Celebrity Profile

Imagine being an infant and just learning how to walk, but your family can’t afford shoes for your feet. Imagine being so poor that instead of wearing dresses to school, like the other girls, you have to wear potato sacks refashioned to look like a dress.

Imagine not even knowing your mother or father because they left you, after separating from each other, shortly after you were born. Imagine being sexually abused by family members and family friends beginning when you were nine-years old.

Circumstances were so bad, you thought running away from home, at age 13, seemed liked a good alternative. Then, a year later, you become pregnant with your first child, only to lose the child shortly after birth.

None of those circumstances paint a picture of hope of a positive future. None of those circumstances would lead many people to continue to strive for greatness. How could you wake up in the morning and dream of doing great things when basic survival was the order of the day?

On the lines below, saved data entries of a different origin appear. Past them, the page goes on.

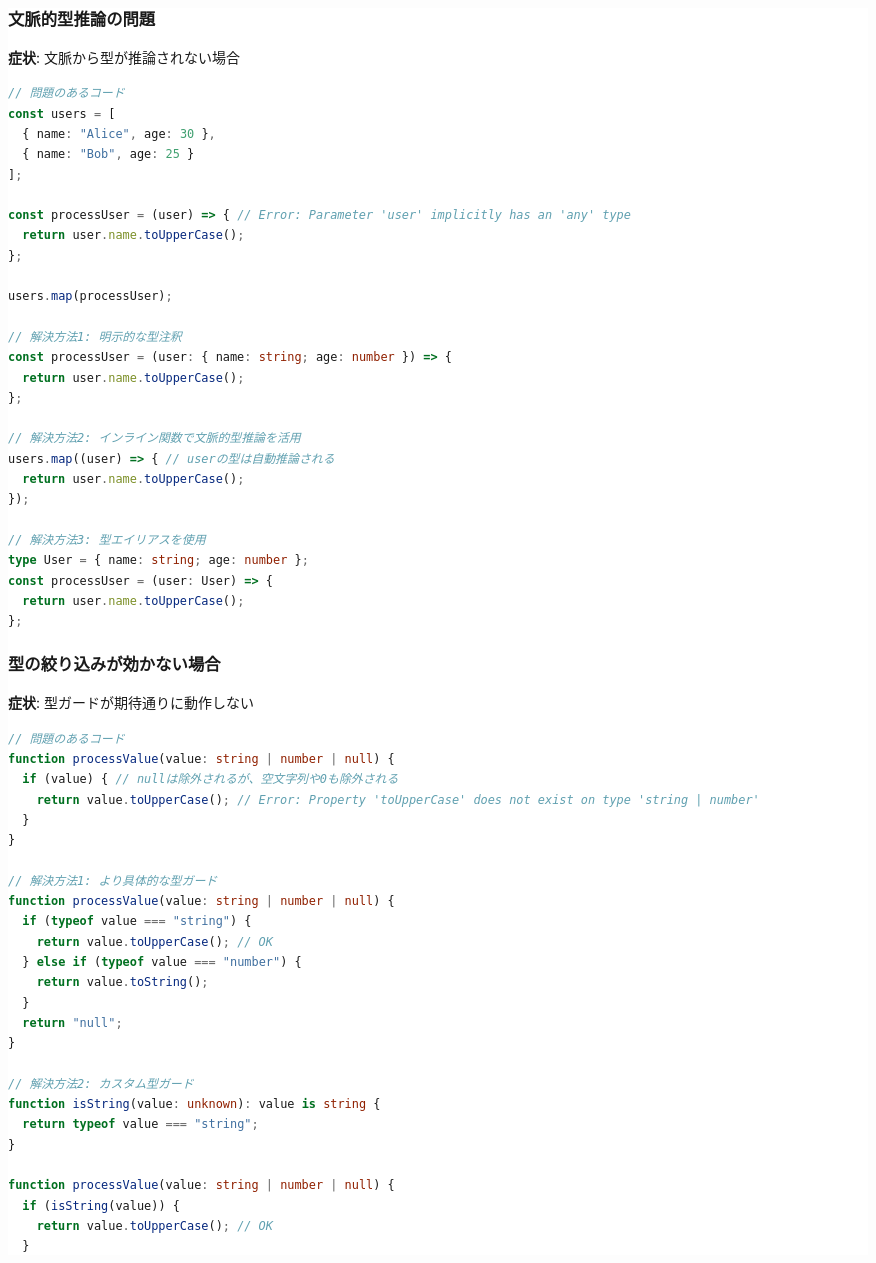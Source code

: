 ### 文脈的型推論の問題
**症状**: 文脈から型が推論されない場合

```typescript
// 問題のあるコード
const users = [
  { name: "Alice", age: 30 },
  { name: "Bob", age: 25 }
];

const processUser = (user) => { // Error: Parameter 'user' implicitly has an 'any' type
  return user.name.toUpperCase();
};

users.map(processUser);

// 解決方法1: 明示的な型注釈
const processUser = (user: { name: string; age: number }) => {
  return user.name.toUpperCase();
};

// 解決方法2: インライン関数で文脈的型推論を活用
users.map((user) => { // userの型は自動推論される
  return user.name.toUpperCase();
});

// 解決方法3: 型エイリアスを使用
type User = { name: string; age: number };
const processUser = (user: User) => {
  return user.name.toUpperCase();
};
```

### 型の絞り込みが効かない場合
**症状**: 型ガードが期待通りに動作しない

```typescript
// 問題のあるコード
function processValue(value: string | number | null) {
  if (value) { // nullは除外されるが、空文字列や0も除外される
    return value.toUpperCase(); // Error: Property 'toUpperCase' does not exist on type 'string | number'
  }
}

// 解決方法1: より具体的な型ガード
function processValue(value: string | number | null) {
  if (typeof value === "string") {
    return value.toUpperCase(); // OK
  } else if (typeof value === "number") {
    return value.toString();
  }
  return "null";
}

// 解決方法2: カスタム型ガード
function isString(value: unknown): value is string {
  return typeof value === "string";
}

function processValue(value: string | number | null) {
  if (isString(value)) {
    return value.toUpperCase(); // OK
  }
```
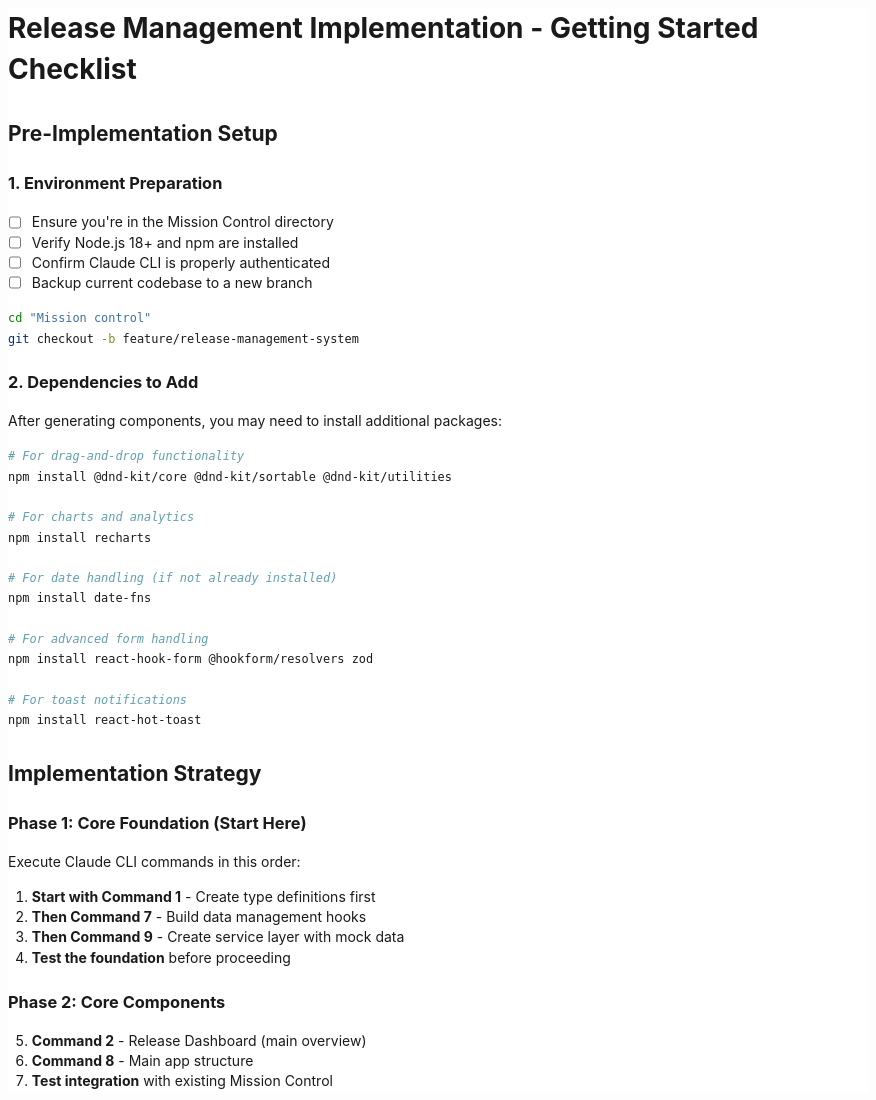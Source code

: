 # Release Management Implementation - Getting Started Checklist

## Pre-Implementation Setup

### 1. Environment Preparation
- [ ] Ensure you're in the Mission Control directory
- [ ] Verify Node.js 18+ and npm are installed
- [ ] Confirm Claude CLI is properly authenticated
- [ ] Backup current codebase to a new branch

```bash
cd "Mission control"
git checkout -b feature/release-management-system
```

### 2. Dependencies to Add
After generating components, you may need to install additional packages:

```bash
# For drag-and-drop functionality
npm install @dnd-kit/core @dnd-kit/sortable @dnd-kit/utilities

# For charts and analytics
npm install recharts

# For date handling (if not already installed)
npm install date-fns

# For advanced form handling
npm install react-hook-form @hookform/resolvers zod

# For toast notifications
npm install react-hot-toast
```

## Implementation Strategy

### Phase 1: Core Foundation (Start Here)
Execute Claude CLI commands in this order:

1. **Start with Command 1** - Create type definitions first
2. **Then Command 7** - Build data management hooks
3. **Then Command 9** - Create service layer with mock data
4. **Test the foundation** before proceeding

### Phase 2: Core Components
5. **Command 2** - Release Dashboard (main overview)
6. **Command 8** - Main app structure
7. **Test integration** with existing Mission Control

Most people see Oprah Winfrey, and they see one of the most successful people in the history of the world. Talk show star, movie star, movie director and producer, owner of her own company and the first black female billionaire. But the success that everyone sees from afar was that last thing anyone could imagine in 1954.

That was the year Oprah was born in Kosciusko, Mississippi. Her unmarried parents split up shortly after she was born and left her on the farm with her grandmother, who raised her for six years. Life on the farm was sparse, but Oprah’s grandma was a stickler for reading.

Her grandmother taught Oprah to read by the time she was 2.5 years old, and grandma was tough on her when she started school. Oprah skipped Kindergarten, writing a note to the teacher telling the teacher that she belonged, instead, in first grade. Oprah was promoted to third grade after that first year of school.

Unfortunately, when she was six-years old, her mother sent for her, and the grandmother sent Oprah to Milwaukee to live with her mother and two half-brothers. The sexual abuse began three years later. At age 12 her mother sent her to live with her father in Nashville, but her mother would call her back periodically, so Oprah shuttled between Nashville and Milwaukee, never having much stability in her homelife.

Her father was a barber and a businessman, and he had served in the military. He instilled discipline in Oprah, and he made her education a priority. She lived with him, full time, for the remainder of her high school years. It was during this time that she began to thrive, and, perhaps, the turning point in her life was upon her.